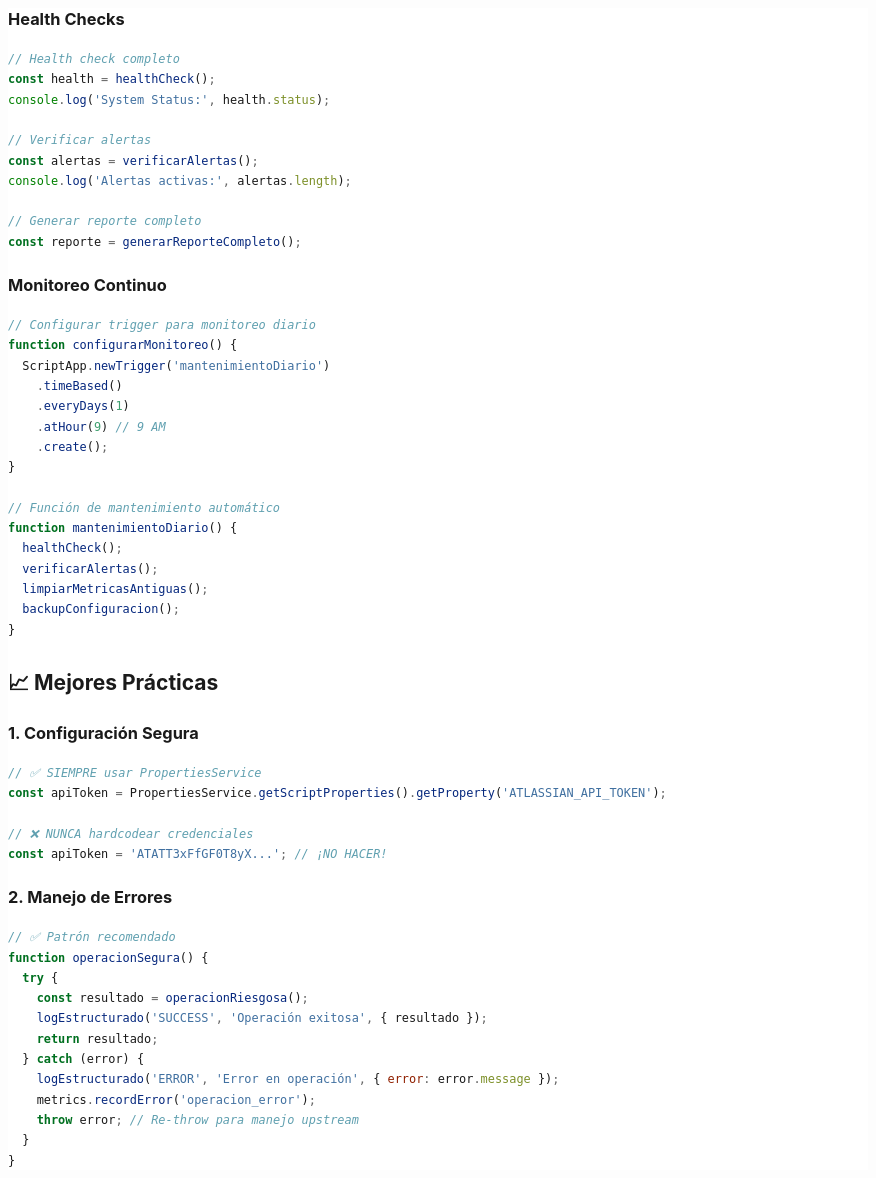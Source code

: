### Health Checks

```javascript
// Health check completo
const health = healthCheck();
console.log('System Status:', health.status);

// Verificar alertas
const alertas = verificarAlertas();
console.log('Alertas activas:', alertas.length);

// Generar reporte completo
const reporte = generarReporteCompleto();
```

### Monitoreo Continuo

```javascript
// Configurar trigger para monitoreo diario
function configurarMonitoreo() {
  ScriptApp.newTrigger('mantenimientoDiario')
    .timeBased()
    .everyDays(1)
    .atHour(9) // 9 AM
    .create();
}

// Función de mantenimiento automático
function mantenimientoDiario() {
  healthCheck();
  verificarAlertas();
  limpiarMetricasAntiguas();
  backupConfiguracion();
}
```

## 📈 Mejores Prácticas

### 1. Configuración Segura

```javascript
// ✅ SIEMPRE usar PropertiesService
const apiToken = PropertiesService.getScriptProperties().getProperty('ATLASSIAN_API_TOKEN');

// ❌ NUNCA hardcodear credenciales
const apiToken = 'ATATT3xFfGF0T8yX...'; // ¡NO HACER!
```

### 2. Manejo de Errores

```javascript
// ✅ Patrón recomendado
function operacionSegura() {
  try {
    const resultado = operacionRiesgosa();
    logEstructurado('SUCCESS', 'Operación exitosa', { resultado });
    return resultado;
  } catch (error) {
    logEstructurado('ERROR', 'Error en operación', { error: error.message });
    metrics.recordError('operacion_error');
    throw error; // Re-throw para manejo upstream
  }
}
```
=====
*What the task asks*:
Scan the listing for the string "apiToken" and copy every line that carries it.

*Answer to the problem*:
const apiToken = PropertiesService.getScriptProperties().getProperty('ATLASSIAN_API_TOKEN');
const apiToken = 'ATATT3xFfGF0T8yX...'; // ¡NO HACER!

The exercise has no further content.